Miracles introduce new factors into the situations which the laws of nature describe (92), and it is inaccurate to say that miracles ‘break’ the laws of nature—they don’t (94).
Lewis goes on to explain how a miraculous conception can happen,
“If God creates a miraculous spermatozoon in the body of a virgin, it does not proceed to break any laws. The laws at once take it over. Nature is ready. Pregnancy follows, according to all the normal laws, and nine months later a child is born.” (94).
CSL finishes up by telling us again what a miracle is not, “In calling them miracles we do not mean that they are contradictions or outages; we mean that, left to her own resources [nature] could never produce them.” (98).
I really love CSL’s teaching on what miracles are and aren’t in light of the three views of the laws of nature.

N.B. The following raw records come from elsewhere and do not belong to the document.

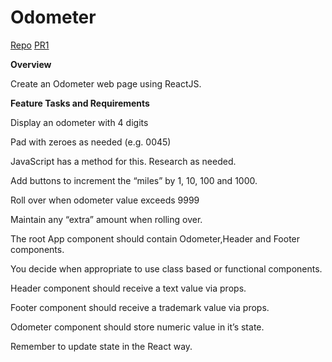 # Odometer

[Repo](https://github.com/Mohammadnim123/odometer)
[PR1](https://github.com/Mohammadnim123/odometer/pull/1)

**Overview**

Create an Odometer web page using ReactJS.

**Feature Tasks and Requirements**

Display an odometer with 4 digits

Pad with zeroes as needed (e.g. 0045)

JavaScript has a method for this. Research as needed.

Add buttons to increment the “miles” by 1, 10, 100 and 1000.

Roll over when odometer value exceeds 9999

Maintain any “extra” amount when rolling over.

The root App component should contain Odometer,Header and Footer components.

You decide when appropriate to use class based or functional components.

Header component should receive a text value via props.

Footer component should receive a trademark value via props.

Odometer component should store numeric value in it’s state.

Remember to update state in the React way. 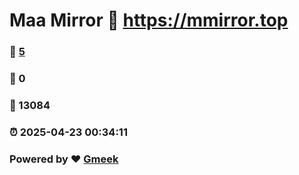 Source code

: # Maa Mirror :link: https://mmirror.top 
### :page_facing_up: [5](https://mmirror.top/tag.html) 
### :speech_balloon: 0 
### :hibiscus: 13084 
### :alarm_clock: 2025-04-23 00:34:11 
### Powered by :heart: [Gmeek](https://github.com/Meekdai/Gmeek)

I think it’s very helpful to see miracles not as a breaking of nature, but as adding in new information into nature. This idea fits nicely with my old systematic theology professor Kevin Vanhoozer’s view of divine action, i.e., that God interjects into nature instead of thinking of intervention. God spoke everything into being and upholds it by His Word. Miracles, then are just more speaking, throwing more information into the mix to bring about a different desired result to grab attention.
Also, CSL wrote chapters 7&8 for the original publication in 1947 and a lot of thought has gone into what the laws of nature are since then—a whole ton of philosophy of science has advanced! So, if you want to dive deeper, check out this article on the laws of nature from the Stanford Encyclopedia of Philosophy: https://plato.stanford.edu/entries/laws-of-nature/
But let me know what you think! Leave me a like on this post so I know how many are actually reading-along with me. And leave me your thoughts and questions in the comments. Were these more enjoyable than the last 6 chapters?
Some ideas to add to Red Herrings:
RH1 - you note that our inductive reasoning, that nature is uniform and the future will be like the past, is what allows us to identify an anomaly or miracle. Our capacity for induction/inference is also part of CSL's earlier evidence for the supernatural!
RH2 - with the size argument, our insignificance in the grand scheme of things can still be true, but then it must also be true that the level of effort required by a God to enact miracles is commensurately insignificant. So to say "why would He spend time on us" is the same as asking why I would spend time holding the door for a random person. It's just instinctual, takes half a second, and is immediately forgotten. I guess what I mean is, the proportion with which a God Creator might think about us pales in comparison to how much we spend thinking about Him. Like in Toy Story, the boy is everything to the toys but he has so much more going on (such that they get thrown away, packed away, forgotten, lost).
I definitely felt pretty adrift in the last few chapters but 7 & 8 were really enjoyable and I felt like I was able to track with Lewis a lot better!
I really liked the section explaining how miracles don’t break the laws of Nature but conform to it.
Loved this section in particular:
“Miraculous wine will intoxicate, miraculous conception will lead to pregnancy, inspired books will suffer all the ordinary processes of textual corruption, miraculous bread will be digested.”